A Second Look: Managing the 8th inning

Before moving on entirely from last night’s Game 1 loss to a dominant Cliff Lee, I want to take a few minutes this morning to delve in depth into a potential turning point of the game. Specifically, I want to see how the 8th inning unfolded and why while offering up a potential alternative. I hate to call it a second-guess of Joe Girardi because I think he made the right moves, but he could have a made a move that was perhaps more right than the ones that didn’t work out last night.

With CC at 113 pitches through seven and the Yanks eying him for a Game 4 start on short rest, Joe Girardi had to go to the bullpen. To start the inning, he went to Phil Hughes. At that point, the leverage index — a measure of how critical a particular situation is — made Hughes’ appearance a logical one. Down 2-0, Girardi wanted to keep the game close, and he went with the guy who has been the second-best reliever.

Hughes, though, couldn’t deliver. His mechanics seem out of whack, and he walked both Jimmy Rollins and Shane Victorino. Back to the pen went Joe Girardi and into the game came Damaso Marte. With Chase Utley and Ryan Howard due up, this move sorta kinda made sense. Utley had homered twice off of a lefty, and he hit southpaws this year to the tune of a .288/.417/.545 line. His OPS against lefties is .085 higher than it is against righties. Howard, on the other hand, hits .207/.298/.356 off of left-handers.

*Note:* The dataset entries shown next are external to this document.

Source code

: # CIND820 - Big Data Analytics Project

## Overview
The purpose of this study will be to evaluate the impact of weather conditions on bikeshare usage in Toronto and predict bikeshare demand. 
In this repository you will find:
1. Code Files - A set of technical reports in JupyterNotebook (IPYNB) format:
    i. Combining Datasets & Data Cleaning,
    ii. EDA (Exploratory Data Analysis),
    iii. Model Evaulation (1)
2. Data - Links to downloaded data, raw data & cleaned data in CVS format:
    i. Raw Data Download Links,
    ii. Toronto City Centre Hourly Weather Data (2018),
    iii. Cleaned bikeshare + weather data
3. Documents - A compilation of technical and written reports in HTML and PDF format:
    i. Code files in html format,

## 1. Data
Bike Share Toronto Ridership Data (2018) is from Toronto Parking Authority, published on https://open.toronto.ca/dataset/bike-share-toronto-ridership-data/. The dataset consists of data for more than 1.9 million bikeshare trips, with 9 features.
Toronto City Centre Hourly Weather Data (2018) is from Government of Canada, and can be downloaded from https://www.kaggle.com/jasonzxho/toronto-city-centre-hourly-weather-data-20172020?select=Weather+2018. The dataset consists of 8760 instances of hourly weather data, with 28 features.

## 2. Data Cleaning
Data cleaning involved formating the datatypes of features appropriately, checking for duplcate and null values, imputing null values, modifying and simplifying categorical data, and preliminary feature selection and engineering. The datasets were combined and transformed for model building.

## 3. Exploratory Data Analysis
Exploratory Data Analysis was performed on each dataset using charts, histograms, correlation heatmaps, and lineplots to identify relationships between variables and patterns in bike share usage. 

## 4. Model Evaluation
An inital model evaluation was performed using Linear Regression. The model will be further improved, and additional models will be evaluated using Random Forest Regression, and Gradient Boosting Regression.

Marte did his job as Chase Utley struck out and Ryan Howard flew out. Again, Girardi went to the pen, and again, he made the move that, on paper, seemed to be the right one. Jayson Werth hit .302/.436/.644 against lefties but just .256/.348/.457 against righties. Although Girardi had the option to intentionally walk Werth and keep Marte in to face Raul Ibañez, another lefty bat, Ibañez had .139 points higher against lefties than against righties. Despite calls for Phil Coke, despite the populist movement to match up lefty-lefty, here, using a right-hander against the Phils’ lefty DH simply made more sense.

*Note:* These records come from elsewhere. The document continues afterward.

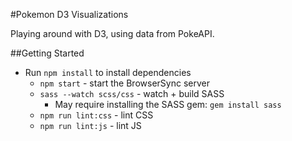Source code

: #Pokemon D3 Visualizations

Playing around with D3, using data from PokeAPI.

##Getting Started

* Run `npm install` to install dependencies
  * `npm start` - start the BrowserSync server
  * `sass --watch scss/css` - watch + build SASS
    - May require installing the SASS gem: `gem install sass`
  * `npm run lint:css` - lint CSS
  * `npm run lint:js` - lint JS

David Robertson, though, ran into a problem. He walked Jayson Werth on four straight pitches (even if PitchF/x disagrees). At this point, with the game on the line, David Robertson was pitching in the highest leverage situation the Yanks had faced since the Phillies had bases loaded in the first inning. They desperately needed an out, but Robertson allowed a seeing-eye two-run single into the hole between first and second. The game became officially out of reach.

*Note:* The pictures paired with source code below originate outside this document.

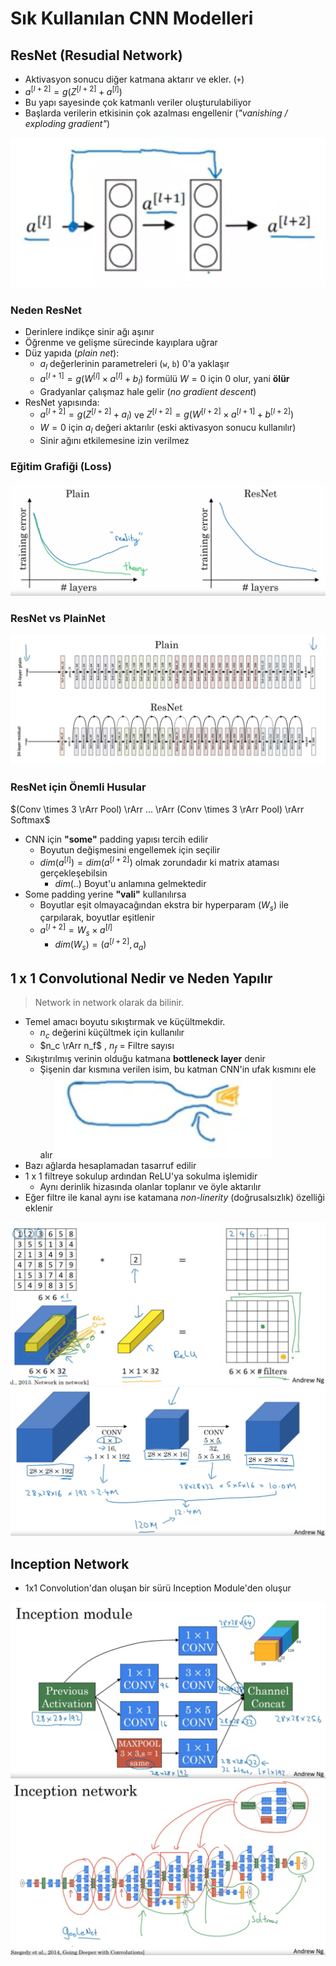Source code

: # Sık Kullanılan CNN Modelleri <!-- omit in toc -->

## ResNet (Resudial Network)

- Aktivasyon sonucu diğer katmana aktarır ve ekler. (`+`)
- $a^{[l+2]} = g(Z^{[l+2]} + a^{[l]})$
- Bu yapı sayesinde çok katmanlı veriler oluşturulabiliyor
- Başlarda verilerin etkisinin çok azalması engellenir (_"vanishing / exploding gradient"_)

![](../../res/resnet_ex.png)

</details>

### Neden ResNet

- Derinlere indikçe sinir ağı aşınır
- Öğrenme ve gelişme sürecinde kayıplara uğrar
- Düz yapıda (_plain net_):
  - $a_l$ değerlerinin parametreleri (`w`, `b`) 0'a yaklaşır
  - $a^{[l+1]} = g(W^{[l]} \times a^{[l]} + b_l)$ formülü $W=0$ için $0$ olur, yani **ölür**
  - Gradyanlar çalışmaz hale gelir (_no gradient descent_)
- ResNet yapısında:
  - $a^{[l+2]} = g(Z^{[l+2]} + a_l)$ ve $Z^{[l+2]} = g(W^{[l+2]} \times a^{[l+1]} + b^{[l+2]})$
  - $W=0$ için $a_l$ değeri aktarılır (eski aktivasyon sonucu kullanılır)
  - Sinir ağını etkilemesine izin verilmez

### Eğitim Grafiği (Loss)

![](../../res/resnet_vs_plain.png)

### ResNet vs PlainNet

![](../../res/resnet_vs_paint_nn.png)

### ResNet için Önemli Husular

$(Conv \times 3 \rArr Pool) \rArr ... \rArr (Conv \times 3 \rArr Pool) \rArr Softmax$

- CNN için **"some"** padding yapısı tercih edilir
  - Boyutun değişmesini engellemek için seçilir
  - $dim(a^{[l]}) = dim(a^{[l+2]})$ olmak zorundadır ki matrix ataması gerçekleşebilsin
    - $dim(..)$ Boyut'u anlamına gelmektedir
- Some padding yerine **"vali"** kullanılırsa
  - Boyutlar eşit olmayacağından ekstra bir hyperparam ($W_s$) ile çarpılarak, boyutlar eşitlenir
  - $a^{[l+2]} = W_s \times a^{[ l]}$
    - $dim(W_s) = (a^{[l+2]}, a_{a})$

## 1 x 1 Convolutional Nedir ve Neden Yapılır

> Network in network olarak da bilinir.

- Temel amacı boyutu sıkıştırmak ve küçültmekdir. 
  - $n_c$ değerini küçültmek için kullanılır
  - $n_c \rArr n_f$ , $n_f$ = Filtre sayısı
- Sıkıştırılmış verinin olduğu katmana **bottleneck layer** denir
  - Şişenin dar kısmına verilen isim, bu katman CNN'in ufak kısmını ele alır
  ![](../../res/pic_bottleneck.png) 
- Bazı ağlarda hesaplamadan tasarruf edilir
- 1 x 1 filtreye sokulup ardından ReLU'ya sokulma işlemidir
  - Aynı derinlik hizasında olanlar toplanır ve öyle aktarılır
- Eğer filtre ile kanal aynı ise katamana *non-linerity* (doğrusalsızlık) özelliği eklenir


![](../../res/ex_1x1_conv.png)
![](../../res/1x1_conv_drop_comp.png)

## Inception Network

- 1x1 Convolution'dan oluşan bir sürü Inception Module'den oluşur

![](../../res/inception_module.png)
![](../../res/inception_network.png)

Here, then is my almost-second guess: With the game in danger of being blown out, you almost have to hand the ball over to the reliever you want most for high leverage situations. The Yankees needed the game to be saved right there to have a shot at coming back against Cliff Lee, and Mariano is the guy who gets saves. This wasn’t a save situation by rulebook, but it was a save of a close game. Robertson faltered in the high leverage situation, and the Yanks let Game 1 get out of hand.

Of course, the Yankees can’t use Mariano Rivera in every late-inning high-leverage situation. He can’t pitch seven times in a seven-game series. He has, however, once appeared four times in a five-game series (2000) and five times in a seven game series (2004). Just last week, he made five appearances in the six-game ALCS. To keep the game close, the Yanks could have asked for four outs from Mariano after two days off.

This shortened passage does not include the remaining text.